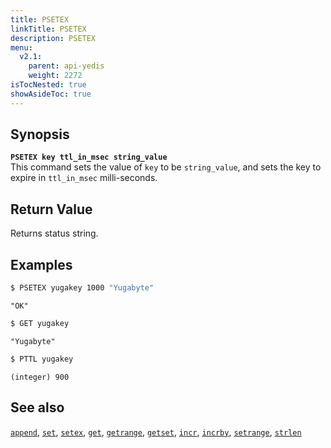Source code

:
 ```yaml
---
title: PSETEX
linkTitle: PSETEX
description: PSETEX
menu:
  v2.1:
    parent: api-yedis
    weight: 2272
isTocNested: true
showAsideToc: true
---
```


## Synopsis

<b>`PSETEX key ttl_in_msec string_value`</b><br>
This command sets the value of `key` to be `string_value`, and sets the key to expire in `ttl_in_msec` milli-seconds.

## Return Value

Returns status string.

## Examples

```sh
$ PSETEX yugakey 1000 "Yugabyte"
```

```
"OK"
```

```sh
$ GET yugakey
```

```
"Yugabyte"
```

```sh
$ PTTL yugakey
```

```
(integer) 900 
```

## See also

[`append`](../append/), [`set`](../set/), [`setex`](../setex/), [`get`](../get/), [`getrange`](../getrange/), [`getset`](../getset/), [`incr`](../incr/), [`incrby`](../incrby/), [`setrange`](../setrange/), [`strlen`](../strlen/)
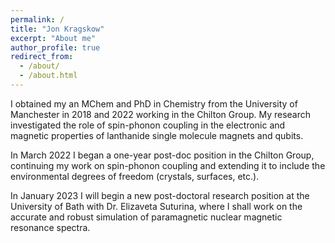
 ```yaml
---
permalink: /
title: "Jon Kragskow"
excerpt: "About me"
author_profile: true
redirect_from: 
  - /about/
  - /about.html
---
```


I obtained my an MChem and PhD in Chemistry from the University of Manchester
in 2018 and 2022 working in the Chilton Group. My research investigated the
role of spin-phonon coupling in the electronic and magnetic properties of
lanthanide single molecule magnets and qubits.

In March 2022 I began a one-year post-doc position in the Chilton Group,
continuing my work on spin-phonon coupling and extending it to include the 
environmental degrees of freedom (crystals, surfaces, etc.).

In January 2023 I will begin a new post-doctoral research position at the
University of Bath with Dr. Elizaveta Suturina, where I shall work on
the accurate and robust simulation of paramagnetic nuclear magnetic
resonance spectra.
━━━
TASK DESCRIPTION
Identify the lines in the entries above that contain "University", then copy them out.

OUTPUT OF THE EXERCISE
I obtained my an MChem and PhD in Chemistry from the University of Manchester
University of Bath with Dr. Elizaveta Suturina, where I shall work on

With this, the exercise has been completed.